# Assigment 8: Choose Your ML Problem and Data

In this unit's lab, you will implement a model to solve a machine learning problem of your choosing. First, you will have to make some decisions, such as which model to choose and which data preparation techniques may be necessary, and formulate a project plan accordingly. 

In this assignment, you will select a data set and choose a predictive problem that the data set supports. You will then inspect the data with your problem in mind and begin to formulate your  project plan. You will create this project plan in the written assignment that follows.


### Import Packages

Before you get started, import a few packages. You can import additional packages that you have used in this course that you may need for this task.

In [2]:
import pandas as pd
import numpy as np
import os 
import matplotlib.pyplot as plt
import seaborn as sns

## Step 1: Choose Your Data Set and Load the Data

You will have the option to choose one of four data sets that you have worked with in this program:

* The "adult" data set that contains Census information from 1994: `adultData.csv`
* Airbnb NYC "listings" data set: `airbnbListingsData.csv`
* World Happiness Report (WHR) data set: `WHR2018Chapter2OnlineData.csv`
* Book Review data set: `bookReviewsData.csv`

Note that these are variations of the data sets that you have worked with in this program. For example, some do not include some of the preprocessing necessary for specific models. 

#### Load the Data Set

The code cell below contains filenames (path + filename) for each of the four data sets available to you.

<b>Task:</b> In the code cell below, use the same method you have been using to load the data using `pd.read_csv()` and save it to DataFrame `df`. 

You can load each file as a new DataFrame to inspect the data before choosing your data set.

In [3]:
# File names of the four data sets
adultDataSet_filename = os.path.join(os.getcwd(), "data", "adultData.csv")
airbnbDataSet_filename = os.path.join(os.getcwd(), "data", "airbnbListingsData.csv")
WHRDataSet_filename = os.path.join(os.getcwd(), "data", "WHR2018Chapter2OnlineData.csv")
bookReviewDataSet_filename = os.path.join(os.getcwd(), "data", "bookReviewsData.csv")

df=pd.read_csv(adultDataSet_filename)
df.head()

Unnamed: 0,age,workclass,fnlwgt,education,education-num,marital-status,occupation,relationship,race,sex_selfID,capital-gain,capital-loss,hours-per-week,native-country,income_binary
0,39.0,State-gov,77516,Bachelors,13,Never-married,Adm-clerical,Not-in-family,White,Non-Female,2174,0,40.0,United-States,<=50K
1,50.0,Self-emp-not-inc,83311,Bachelors,13,Married-civ-spouse,Exec-managerial,Husband,White,Non-Female,0,0,13.0,United-States,<=50K
2,38.0,Private,215646,HS-grad,9,Divorced,Handlers-cleaners,Not-in-family,White,Non-Female,0,0,40.0,United-States,<=50K
3,53.0,Private,234721,11th,7,Married-civ-spouse,Handlers-cleaners,Husband,Black,Non-Female,0,0,40.0,United-States,<=50K
4,28.0,Private,338409,Bachelors,13,Married-civ-spouse,Prof-specialty,Wife,Black,Female,0,0,40.0,Cuba,<=50K


## Step 2: Choose Your Predictive Problem and Label 

Now that you have chosen your data set, you can: 

1. Choose what you would like to predict (i.e. the label) 
2. Identify your problem type: is it a classification or regression problem?
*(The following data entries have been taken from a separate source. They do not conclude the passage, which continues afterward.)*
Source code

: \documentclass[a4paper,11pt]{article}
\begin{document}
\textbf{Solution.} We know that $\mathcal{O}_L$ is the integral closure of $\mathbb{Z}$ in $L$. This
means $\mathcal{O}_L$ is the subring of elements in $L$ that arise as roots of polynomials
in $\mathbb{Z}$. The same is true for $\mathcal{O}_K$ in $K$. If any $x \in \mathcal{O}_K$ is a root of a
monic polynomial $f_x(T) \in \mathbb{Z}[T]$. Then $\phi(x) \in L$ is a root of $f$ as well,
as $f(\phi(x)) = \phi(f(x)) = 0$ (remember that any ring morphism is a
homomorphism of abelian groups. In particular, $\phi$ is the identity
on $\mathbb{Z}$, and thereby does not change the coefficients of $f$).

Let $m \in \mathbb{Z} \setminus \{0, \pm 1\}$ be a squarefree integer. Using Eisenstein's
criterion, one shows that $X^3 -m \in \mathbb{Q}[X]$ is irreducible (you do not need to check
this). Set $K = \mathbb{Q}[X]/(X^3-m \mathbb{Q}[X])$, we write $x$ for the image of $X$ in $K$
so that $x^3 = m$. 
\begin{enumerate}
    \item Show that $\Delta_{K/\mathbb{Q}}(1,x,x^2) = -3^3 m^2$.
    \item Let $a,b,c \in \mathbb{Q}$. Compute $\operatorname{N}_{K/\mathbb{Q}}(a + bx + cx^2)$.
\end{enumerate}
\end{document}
<b>Task:</b> In the markdown cell below, state what you are predicting (the label) and whether this is a classification or regression problem.

The label I would like to predict is the "income_binary" label. This is a classification problem because the variable has two categories: the income is less than or equal to 50,000 dollars, or more than 50,000 dollars.

## Step 3: Inspect Your Data

In the code cell below, use some of the techniques you have learned in this course to take a look at your data. As you are investigating your data, consider the following to help you formulate your project plan:

1. What are my features?
5. Which model (or models) should I select that is appropriate for my machine learning problem and data?
6. Which data preparation techniques may be needed for my model (e.g. perform one-hot encoding)?
7. Which techniques should I use to evaluate my model's performance and improve my model?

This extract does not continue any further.